A. Two Step Probing: In two step probing scheme, membrane is first probed with the primary antibody to recongnize the protein of interest. (Generation of monoclonal or polyclonal antibody is discussed in the later lectures). Membrane is probed with the primary antibody with an appropriate dilution for 1hrs at room temp (RT). Membrane is washed with buffer containing non-anionic detergent Triton X-100 and reprobed with another antibody directed against the primary antibody. The secondary antibody is coupled with an enzyme (either HRP or alkaline phosphatase) or a fluorescent dye. Washed membrane is incubated with the secondary antibody with an appropriate dilution for 1hrs at room temp (RT). Membrane is washed with buffer containing non-anionic detergent Triton X-100 and developed. Use of two different antibodies increases sensitivity as well as giving flexibility to plan multiple probing.

B. One Step Probing: In one step probing, primary antibody contains enzyme or fluorescent label for detection. One step probing is not very common.

STEP 6: Blot Development : There are multiple ways to develop the blot and detect the protein present on the membrane. A list of reagents to develop blot are given in the Table 15.1.
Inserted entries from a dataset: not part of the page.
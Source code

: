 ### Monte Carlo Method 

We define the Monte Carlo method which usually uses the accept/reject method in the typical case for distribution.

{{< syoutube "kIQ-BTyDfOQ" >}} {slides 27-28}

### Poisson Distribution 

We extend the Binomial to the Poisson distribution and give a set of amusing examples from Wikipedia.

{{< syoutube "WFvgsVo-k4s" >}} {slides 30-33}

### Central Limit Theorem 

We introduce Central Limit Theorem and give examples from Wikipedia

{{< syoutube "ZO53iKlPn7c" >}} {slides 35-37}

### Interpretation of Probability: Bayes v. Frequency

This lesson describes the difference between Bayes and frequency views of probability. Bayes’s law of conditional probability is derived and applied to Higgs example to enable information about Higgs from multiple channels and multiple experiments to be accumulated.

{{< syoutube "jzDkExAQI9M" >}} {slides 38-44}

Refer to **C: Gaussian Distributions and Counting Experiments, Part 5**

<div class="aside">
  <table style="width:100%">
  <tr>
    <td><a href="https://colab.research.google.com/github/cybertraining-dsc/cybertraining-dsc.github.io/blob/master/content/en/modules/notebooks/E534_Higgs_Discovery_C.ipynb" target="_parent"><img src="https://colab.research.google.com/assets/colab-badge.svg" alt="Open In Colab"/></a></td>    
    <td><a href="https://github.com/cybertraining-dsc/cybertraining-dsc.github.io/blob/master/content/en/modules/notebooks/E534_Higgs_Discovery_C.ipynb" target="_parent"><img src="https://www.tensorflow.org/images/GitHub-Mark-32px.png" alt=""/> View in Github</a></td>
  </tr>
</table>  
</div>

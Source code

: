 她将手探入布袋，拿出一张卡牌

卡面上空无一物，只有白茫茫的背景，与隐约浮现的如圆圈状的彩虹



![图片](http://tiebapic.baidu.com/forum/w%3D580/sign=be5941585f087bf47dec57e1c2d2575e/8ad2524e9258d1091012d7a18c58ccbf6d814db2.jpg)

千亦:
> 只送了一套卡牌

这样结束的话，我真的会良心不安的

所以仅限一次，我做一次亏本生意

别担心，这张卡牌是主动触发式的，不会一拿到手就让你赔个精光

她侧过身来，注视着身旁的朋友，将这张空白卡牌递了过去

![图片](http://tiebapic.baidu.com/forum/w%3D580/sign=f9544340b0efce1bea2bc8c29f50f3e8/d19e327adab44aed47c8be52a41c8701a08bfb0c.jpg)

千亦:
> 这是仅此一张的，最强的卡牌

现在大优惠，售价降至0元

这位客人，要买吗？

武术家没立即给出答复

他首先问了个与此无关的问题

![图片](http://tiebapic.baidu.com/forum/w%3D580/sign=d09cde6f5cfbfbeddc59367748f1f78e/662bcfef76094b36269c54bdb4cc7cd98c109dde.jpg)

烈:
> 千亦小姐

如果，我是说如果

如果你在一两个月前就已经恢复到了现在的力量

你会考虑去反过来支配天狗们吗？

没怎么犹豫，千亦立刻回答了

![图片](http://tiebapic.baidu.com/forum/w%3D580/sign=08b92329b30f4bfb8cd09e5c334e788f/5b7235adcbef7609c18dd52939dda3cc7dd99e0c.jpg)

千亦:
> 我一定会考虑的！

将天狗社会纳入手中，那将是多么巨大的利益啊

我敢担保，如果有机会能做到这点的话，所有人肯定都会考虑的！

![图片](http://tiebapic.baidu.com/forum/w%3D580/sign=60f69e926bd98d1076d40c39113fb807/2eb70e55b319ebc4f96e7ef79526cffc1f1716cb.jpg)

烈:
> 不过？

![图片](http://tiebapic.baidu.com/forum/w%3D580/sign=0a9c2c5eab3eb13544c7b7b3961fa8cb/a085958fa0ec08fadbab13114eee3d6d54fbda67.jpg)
A. Colorometeric Detection: The different colorimetric reagents are given in the Table 15.1. Wash the membrane with TBS to remove detergent. Place the membrane into the colorimetric reagent and protein bands appeared in 10-30mins. Stop the reaction by washing in distilled water. Air dry the membrane and photograph for permanent record.

B. Chemiluminescent Detection: The different chemiluminescent reagents are given in the Table 15.1. Transfer the membrane into the chemiluminescent reagent. Soak the membrane for 30sec to 5mins. Drain off the reagent and wrap the membrane into the plastic wrap. Place it in film cassette and expose the membrane to film for a few seconds to several hours.

C. Fluorescent detection: Secondary antibodies labeled with fluorescent dye and captured in the scanner.